Barrick Gold, Newlox Gold, PNE Wind: Dieser Rückenwind ist nachhaltig

  • ESG
Bildquelle: pixabay.com

In den vergangenen Jahren hatten Investoren von Barrick Gold mehr Interesse an hohen Goldgehalten und aussichtsreichen Projekten – und natürlich dem steigenden Goldpreis. Doch dass nachhaltiges Wirtschaften und Rendite in der Minenindustrie durchaus Hand in Hand gehen können, zeigt auch Branchenprimus Barrick Gold. Der größte Goldproduzent der Welt hat sich nachhaltiges Handeln seit einiger Zeit auf die Fahnen geschrieben und verfolgt ein ESG-Konzept.
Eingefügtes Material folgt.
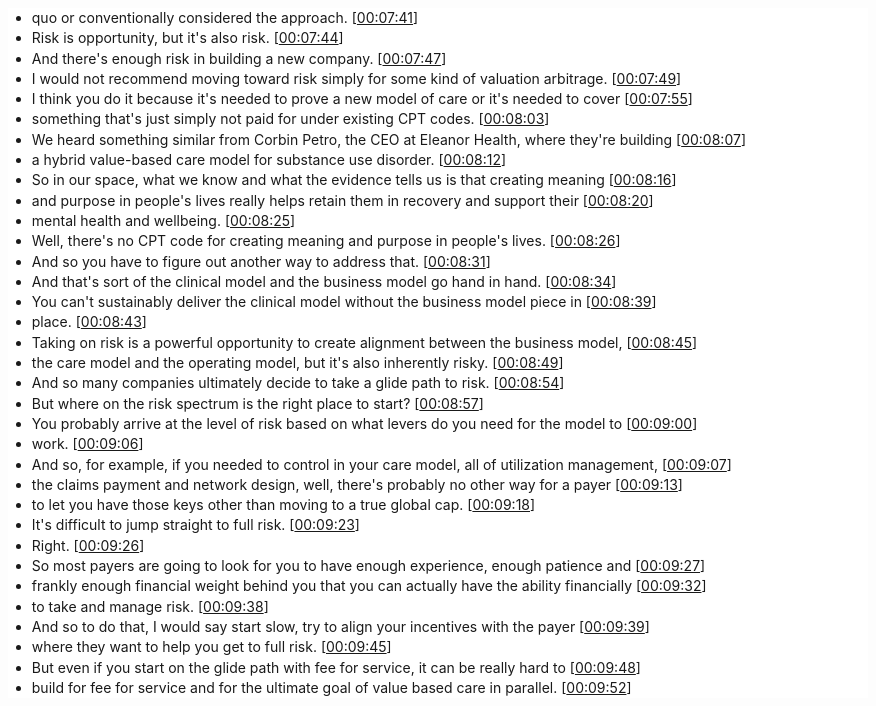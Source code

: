 *  quo or conventionally considered the approach. [[00:07:41](https://www.youtube.com/watch?v=CttVtsnN30g&t=461.12s)]
*  Risk is opportunity, but it's also risk. [[00:07:44](https://www.youtube.com/watch?v=CttVtsnN30g&t=464.8s)]
*  And there's enough risk in building a new company. [[00:07:47](https://www.youtube.com/watch?v=CttVtsnN30g&t=467.1s)]
*  I would not recommend moving toward risk simply for some kind of valuation arbitrage. [[00:07:49](https://www.youtube.com/watch?v=CttVtsnN30g&t=469.56s)]
*  I think you do it because it's needed to prove a new model of care or it's needed to cover [[00:07:55](https://www.youtube.com/watch?v=CttVtsnN30g&t=475.56s)]
*  something that's just simply not paid for under existing CPT codes. [[00:08:03](https://www.youtube.com/watch?v=CttVtsnN30g&t=483.32s)]
*  We heard something similar from Corbin Petro, the CEO at Eleanor Health, where they're building [[00:08:07](https://www.youtube.com/watch?v=CttVtsnN30g&t=487.92s)]
*  a hybrid value-based care model for substance use disorder. [[00:08:12](https://www.youtube.com/watch?v=CttVtsnN30g&t=492.8s)]
*  So in our space, what we know and what the evidence tells us is that creating meaning [[00:08:16](https://www.youtube.com/watch?v=CttVtsnN30g&t=496.24s)]
*  and purpose in people's lives really helps retain them in recovery and support their [[00:08:20](https://www.youtube.com/watch?v=CttVtsnN30g&t=500.52s)]
*  mental health and wellbeing. [[00:08:25](https://www.youtube.com/watch?v=CttVtsnN30g&t=505.44s)]
*  Well, there's no CPT code for creating meaning and purpose in people's lives. [[00:08:26](https://www.youtube.com/watch?v=CttVtsnN30g&t=506.68s)]
*  And so you have to figure out another way to address that. [[00:08:31](https://www.youtube.com/watch?v=CttVtsnN30g&t=511.74s)]
*  And that's sort of the clinical model and the business model go hand in hand. [[00:08:34](https://www.youtube.com/watch?v=CttVtsnN30g&t=514.56s)]
*  You can't sustainably deliver the clinical model without the business model piece in [[00:08:39](https://www.youtube.com/watch?v=CttVtsnN30g&t=519.16s)]
*  place. [[00:08:43](https://www.youtube.com/watch?v=CttVtsnN30g&t=523.96s)]
*  Taking on risk is a powerful opportunity to create alignment between the business model, [[00:08:45](https://www.youtube.com/watch?v=CttVtsnN30g&t=525.48s)]
*  the care model and the operating model, but it's also inherently risky. [[00:08:49](https://www.youtube.com/watch?v=CttVtsnN30g&t=529.88s)]
*  And so many companies ultimately decide to take a glide path to risk. [[00:08:54](https://www.youtube.com/watch?v=CttVtsnN30g&t=534.4399999999999s)]
*  But where on the risk spectrum is the right place to start? [[00:08:57](https://www.youtube.com/watch?v=CttVtsnN30g&t=537.84s)]
*  You probably arrive at the level of risk based on what levers do you need for the model to [[00:09:00](https://www.youtube.com/watch?v=CttVtsnN30g&t=540.92s)]
*  work. [[00:09:06](https://www.youtube.com/watch?v=CttVtsnN30g&t=546.32s)]
*  And so, for example, if you needed to control in your care model, all of utilization management, [[00:09:07](https://www.youtube.com/watch?v=CttVtsnN30g&t=547.32s)]
*  the claims payment and network design, well, there's probably no other way for a payer [[00:09:13](https://www.youtube.com/watch?v=CttVtsnN30g&t=553.72s)]
*  to let you have those keys other than moving to a true global cap. [[00:09:18](https://www.youtube.com/watch?v=CttVtsnN30g&t=558.2800000000001s)]
*  It's difficult to jump straight to full risk. [[00:09:23](https://www.youtube.com/watch?v=CttVtsnN30g&t=563.72s)]
*  Right. [[00:09:26](https://www.youtube.com/watch?v=CttVtsnN30g&t=566.44s)]
*  So most payers are going to look for you to have enough experience, enough patience and [[00:09:27](https://www.youtube.com/watch?v=CttVtsnN30g&t=567.44s)]
*  frankly enough financial weight behind you that you can actually have the ability financially [[00:09:32](https://www.youtube.com/watch?v=CttVtsnN30g&t=572.96s)]
*  to take and manage risk. [[00:09:38](https://www.youtube.com/watch?v=CttVtsnN30g&t=578.5600000000001s)]
*  And so to do that, I would say start slow, try to align your incentives with the payer [[00:09:39](https://www.youtube.com/watch?v=CttVtsnN30g&t=579.88s)]
*  where they want to help you get to full risk. [[00:09:45](https://www.youtube.com/watch?v=CttVtsnN30g&t=585.76s)]
*  But even if you start on the glide path with fee for service, it can be really hard to [[00:09:48](https://www.youtube.com/watch?v=CttVtsnN30g&t=588.56s)]
*  build for fee for service and for the ultimate goal of value based care in parallel. [[00:09:52](https://www.youtube.com/watch?v=CttVtsnN30g&t=592.52s)]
Dabei kommt es Barrick in erster Linie darauf an, Mitarbeiter und Anwohner der von Minen-Projekten ins Boot zu holen und zu unterstützen. Dieser Stakeholder-Ansatz soll einerseits direkte Unterstützung für alle an Arbeitsprozessen beteiligten Personen bieten und andererseits dafür sorgen, dass das Unternehmen potenzielle Konflikte früh erkennen kann. In der Vergangenheit waren beispielsweise Streiks und auch unkontrollierte Arbeitsniederlegungen häufige Probleme bei Minengesellschaften. Pflegt ein Unternehmen allerdings einen fairen Umgang mit Arbeitnehmern und hat ein offenes Ohr, kann dieses Risiko reduziert werden –gerade bei produzierenden Unternehmen kann das schnell große Summen sparen und sich schnell auszahlen.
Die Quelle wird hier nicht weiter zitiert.